After two hours of Hatha yoga class, meditation is a fabulous thing! The cool thing is that meditation is not sitting down with the goal of turning inward- we are learning different kinds of meditation to create awareness and hopefully deepen our meditation practice! For example, this week we have been exploring Kundalini meditation, where we shake for 10 minutes, dance with joy for 10 minutes, sit and stay aware of the body for 10 minutes, and then relax fully in savasana.


My body is being pushed to limits, and I’m growing. I’ looking forward to the next few weeks here.
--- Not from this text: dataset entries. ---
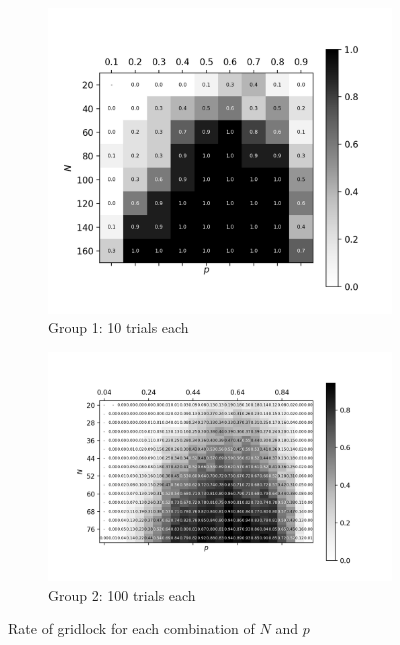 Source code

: \begin{figure}
\centering
\begin{subfigure}[c]{0.48\textwidth}
\centering
\includegraphics[height=0.225\textheight]{fig/gridlock_big}
\caption{Group 1: 10 trials each}
\end{subfigure}
\quad
\begin{subfigure}[c]{0.48\textwidth}
\centering
\includegraphics[height=0.225\textheight]{fig/gridlock_small}
\caption{Group 2: 100 trials each}
\end{subfigure}
\caption{Rate of gridlock for each combination of $N$ and $p$}
\label{fig:gridlock}
\end{figure}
This course has also been a great reminder of just how much you can achieve in one day. Get out there, set some goals, and go for it!

Exploring the “Flow”

Reality is so much more delicious than our concept of it.

-Judson Brewer

Think positive. Think outside the box. Think it and it will happen. Okay, I made that last one up, but have you ever been told to think a certain way to improve an area in your life?

Did it work for you?

Shifting your thinking and perspective seems so simple, but in reality it isn’t an easy thing to do. It is a process of breaking habits, challenging yourself to do something different, and growing. Bottom line: it is uncomfortable, especially when you think about it too much.
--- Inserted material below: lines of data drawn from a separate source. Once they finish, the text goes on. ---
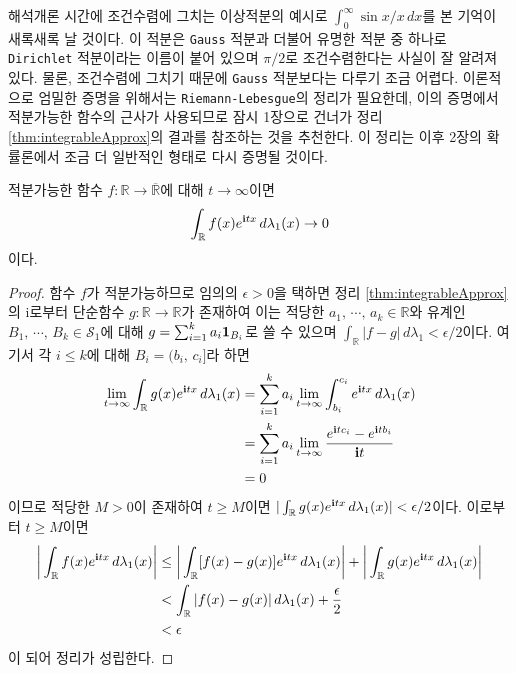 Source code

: 해석개론 시간에 조건수렴에 그치는 이상적분의 예시로 $\int_0^\infty\sin x/x\,dx$를 본 기억이 새록새록 날 것이다. 이 적분은 \texttt{Gauss} 적분과 더불어 유명한 적분 중 하나로 \texttt{Dirichlet} 적분이라는 이름이 붙어 있으며 $\pi/2$로 조건수렴한다는 사실이 잘 알려져 있다. 물론, 조건수렴에 그치기 때문에 \texttt{Gauss} 적분보다는 다루기 조금 어렵다. 이론적으로 엄밀한 증명을 위해서는 \texttt{Riemann-Lebesgue}의 정리가 필요한데, 이의 증명에서 적분가능한 함수의 근사가 사용되므로 잠시 1장으로 건너가 정리 \ref{thm:integrableApprox}의 결과를 참조하는 것을 추천한다. 이 정리는 이후 2장의 확률론에서 조금 더 일반적인 형태로 다시 증명될 것이다.

\begin{theorem}
    적분가능한 함수 $f:\mathbb{R}\to\overline{\mathbb{R}}$에 대해 $ t\to\infty$이면
    \begin{equation*}
        \int_{\mathbb{R}}f(x)e^{\mathbf{i} t x}\,d\lambda_1(x)\to0
    \end{equation*}
    이다.
\end{theorem}

\begin{proof}
    함수 $f$가 적분가능하므로 임의의 $\epsilon>0$을 택하면 정리 \ref{thm:integrableApprox}의 i로부터 단순함수 $g:\mathbb{R}\to\mathbb{R}$가 존재하여 이는 적당한 $a_1,\,\cdots,\,a_k\in\mathbb{R}$와 유계인 $B_1,\,\cdots,\,B_k\in\mathcal{S}_1$에 대해 $g=\sum_{i=1}^ka_i\mathbf{1}_{B_i}$로 쓸 수 있으며 $\int_{\mathbb{R}}|f-g|\,d\lambda_1<\epsilon/2$이다. 여기서 각 $i\leq k$에 대해 $B_i=(b_i,\,c_i]$라 하면
    \begin{align*}
        \lim_{ t\to\infty}\int_{\mathbb{R}}g(x)e^{\mathbf{i} t x}\,d\lambda_1(x)&=\sum_{i=1}^ka_i\lim_{ t\to\infty}\int_{b_i}^{c_i}e^{\mathbf{i} t x}\,d\lambda_1(x)\\
        &=\sum_{i=1}^ka_i\lim_{ t\to\infty}\frac{e^{\mathbf{i} t c_i}-e^{\mathbf{i} t b_i}}{\mathbf{i} t}\\
        &=0
    \end{align*}
    이므로 적당한 $M>0$이 존재하여 $ t\geq M$이면 $|\int_{\mathbb{R}}g(x)e^{\mathbf{i} t x}\,d\lambda_1(x)|<\epsilon/2$이다. 이로부터 $ t\geq M$이면
    \begin{align*}
        \bigg|\int_{\mathbb{R}}f(x)e^{\mathbf{i} t x}\,d\lambda_1(x)\bigg|&\leq\bigg|\int_{\mathbb{R}}[f(x)-g(x)]e^{\mathbf{i} t x}\,d\lambda_1(x)\bigg|+\bigg|\int_{\mathbb{R}}g(x)e^{\mathbf{i} t x}\,d\lambda_1(x)\bigg|\\
        &<\int_{\mathbb{R}}|f(x)-g(x)|\,d\lambda_1(x)+\frac{\epsilon}{2}\\
        &<\epsilon
    \end{align*}
    이 되어 정리가 성립한다.
\end{proof}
Wait a minute… of thinking is part of the problem, how can it be the solution?

It isn’t really an issue of thinking- thinking is necessary and can actually cultivate focus. The issue is when you overthink in a way that removes you from the present. Instead of appreciating what is in from of you, you are dwelling on the past or worrying about the future. That type of thinking isn’t productive and can suck a lot of energy away from enjoying life right now.


If you are an over thinker (like me) yoga is a great way to calm your mind and literally help you find your “flow”. It helps you connect with your body here and now, and shut down the flow of thought and start up the flow of the body. In fact, the “flow” is such an integral concept in yoga that is can be traced back to the first known written document about yoga known as Yoga Sutras.

What is a flow and why you should explore it

Flow is a psychological term describing when a person is fully immersed in a task. Generally speaking, a flow consists of concentration and enjoyment. When you are in the flow, you are in the moment, enjoying life and free from worry for the future or past. There is evidence that being in the flow promotes higher levels of happiness.

Why find your flow? When you are in your flow, you are at the your optimum- the best you can be. What could be better?

Check out Judson Brewer’s TEDx talk where he discusses and describes the state of flow.

Basically, we need to do more, think less.  And this is much easier said than done.

The irony of realizing you are in the flow is to sometimes not be in it. Like all things, balance is necessary, and understanding the flow, how to enter it and engage, as well as reflecting on when you were in it and how you felt, are necessary to create awareness around the entire flow experience. Brewer notes that you need to get out of your own way, usually obstacles you think up and trip over. Stop the trip up and develop the reflection by working on your own flow.

How to get into a flow (from Mrs. Mindfulness)

Step 1

Take 5 deep breaths, closing your eyes if you want. Focus just on your breath here and become aware of what it feels like to be in the moment.

Step 2

Be present and aware in the now. Notice how you feel.

Step 3

Do an activity with purpose. It can be anything- washing the dishes, going for a walk, looking at a picture. Just do it completely in the moment. If thoughts arise, notice them and allow them to float by.

Step 4

Continue the activity. Notice how the activity is different when you do it with mindfulness. You may see that the activity comes “alive”.

Me writing this blog is an example of finding flow in patterns of thought. I may not be engaging with the room I am sitting in at the moment, but I am actively engaging in an idea- that is also a form a flow!

If you are struggling to find a flow in everyday tasks, do some yoga and apply the same awareness listed above. You may surprise yourself.

Enjoy the day, don’t overthink it, and get into the flow!